The lenses of cognitive science and developmental science come together in an example related to mathematics learning. For students without an explicit model of the number line, explicit instruction in the principle of counting along the number line had a striking impact on math understanding. Cognitive science revealed the importance of the number line metaphor in strong mathematical reasoners, and developmental science helped to design developmentally appropriate interventions to help children construct their understanding of number.

These three branches of science—biology (neuroscience and genetics), cognitive science, and developmental science—have contributed valuable insight to the field of education in the past and are well poised for further contributions in researcher-practitioner partnerships.

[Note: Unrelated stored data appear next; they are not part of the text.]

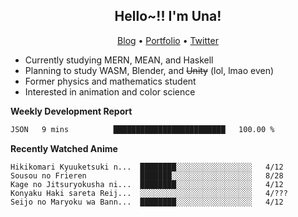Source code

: <h2 align="center">
  Hello~!! I'm Una!
</h2>

<p align="center">
  <a href="https://anarchy.website/">Blog</a> &bull;
  <a href="https://una-ada.github.io/">Portfolio</a> &bull;
  <a href="https://twitter.com/xn__z7x">Twitter</a>
</p>

- Currently studying MERN, MEAN, and Haskell
- Planning to study WASM, Blender, and ~~Unity~~ (lol, lmao even)
- Former physics and mathematics student
- Interested in animation and color science

**Weekly Development Report**

<!--START_SECTION:waka-->

```txt
JSON   9 mins          █████████████████████████   100.00 %
```

<!--END_SECTION:waka-->

**Recently Watched Anime**

<!-- RECENT-ANIME:START -->

    Hikikomari Kyuuketsuki n...  ████████░░░░░░░░░░░░░░░░░   4/12
    Sousou no Frieren            ███████░░░░░░░░░░░░░░░░░░   8/28
    Kage no Jitsuryokusha ni...  ████████░░░░░░░░░░░░░░░░░   4/12
    Konyaku Haki sareta Reij...  ░░░░░░░░░░░░░░░░░░░░░░░░░   4/???
    Seijo no Maryoku wa Bann...  ████████░░░░░░░░░░░░░░░░░   4/12
<!-- RECENT-ANIME:END -->
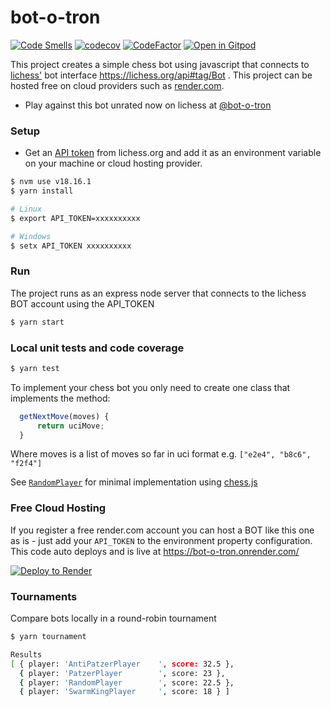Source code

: # bot-o-tron
[![Code Smells](https://sonarcloud.io/api/project_badges/measure?project=tailuge_bot-o-tron&metric=code_smells)](https://sonarcloud.io/summary/new_code?id=tailuge_bot-o-tron) [![codecov](https://codecov.io/gh/tailuge/bot-o-tron/branch/master/graph/badge.svg?token=qlSyYVeGdi)](https://codecov.io/gh/tailuge/bot-o-tron) [![CodeFactor](https://www.codefactor.io/repository/github/tailuge/bot-o-tron/badge)](https://www.codefactor.io/repository/github/tailuge/bot-o-tron) [![Open in Gitpod](https://img.shields.io/badge/Gitpod-Open%20in%20Gitpod-%230092CF.svg)](https://gitpod.io/#https://github.com/tailuge/bot-o-tron) 

This project creates a simple chess bot using javascript that connects to [lichess'](https://lichess.org) bot interface https://lichess.org/api#tag/Bot . This project can be hosted free on cloud providers such as [render.com](https://render.com). 

* Play against this bot unrated now on lichess at [@bot-o-tron](https://lichess.org/@/bot-o-tron)


### Setup

- Get an [API token](https://lichess.org/account/oauth/token) from lichess.org and add it as an environment variable on your machine or cloud hosting provider.

```bash
$ nvm use v18.16.1
$ yarn install

# Linux
$ export API_TOKEN=xxxxxxxxxx

# Windows
$ setx API_TOKEN xxxxxxxxxx
```

### Run

The project runs as an express node server that connects to the lichess BOT account using the API_TOKEN

```bash
$ yarn start
```

### Local unit tests and code coverage

```bash
$ yarn test
```


To implement your chess bot you only need to create one class that implements the method:

```js
  getNextMove(moves) {
      return uciMove;
  }
```

Where moves is a list of moves so far in uci format e.g. `["e2e4", "b8c6", "f2f4"]`

See [`RandomPlayer`](src/bots/RandomPlayer.js) for minimal implementation using [chess.js](https://github.com/jhlywa/chess.js/blob/master/README.md)

### Free Cloud Hosting

If you register a free render.com account you can host a BOT like this one as is - just add your `API_TOKEN` to the environment property configuration.
This code auto deploys and is live at https://bot-o-tron.onrender.com/

[![Deploy to Render](https://render.com/images/deploy-to-render-button.svg)](https://render.com/deploy)

### Tournaments

Compare bots locally in a round-robin tournament 

```bash
$ yarn tournament

Results
[ { player: 'AntiPatzerPlayer    ', score: 32.5 },
  { player: 'PatzerPlayer        ', score: 23 },
  { player: 'RandomPlayer        ', score: 22.5 },
  { player: 'SwarmKingPlayer     ', score: 18 } ]
```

These reciprocal partnerships are essential for the creation of useable knowledge in education.  But certain changes are needed to establish this vision.

To reach the potential of grounding education effectively in research requires improving infrastructure by creating research schools, sharing databases on learning and development, and establishing a new profession of “educational engineers.” Research schools are similar to teaching hospitals, where researchers and practitioners work together to refine medical technique. Research schools should be real-life schools closely affiliated with universities where educators and researchers work together to create research that illuminates educational practice and policy and to train future researchers and practitioners.

Research schools can take the lead in establishing places for devising research questions and methods that relate to issues of practice and policy and databases that track data on student learning. These databases should eventually be shared at the national and international levels. Steps in this direction have been made—for example, the state databases for No Child Left Behind. But we must move beyond simple standardized testing and include information about how learning occurs in real-life settings.

Finally, a new class of educational professional is needed, the “educational engineer,” who will act as a translator between research and practice. An educational engineer can help can help apply findings from cognitive science and neuroscience to learning in classrooms and can engineer educational materials and activities grounded in research that promote learning.

Teachers that are interested in the biological, cognitive, and developmental aspects of learning should not have to sit in their classrooms alone with Google Scholar as their only resource for learning more. Moreover, they should not have to view themselves as passive recipients of the conduit of knowledge from scientists-on-high down to education. Instead, they should be active participants in the research process. Their knowledge provides vital insight, insight that can move science forward, just as insight from practicing doctors informs basic medical research. Researchers interested in topics relevant to education should embrace this knowledge and allow their research programs to be shaped by practical needs. Together, researchers and practitioners can lay the groundwork for a true science of education.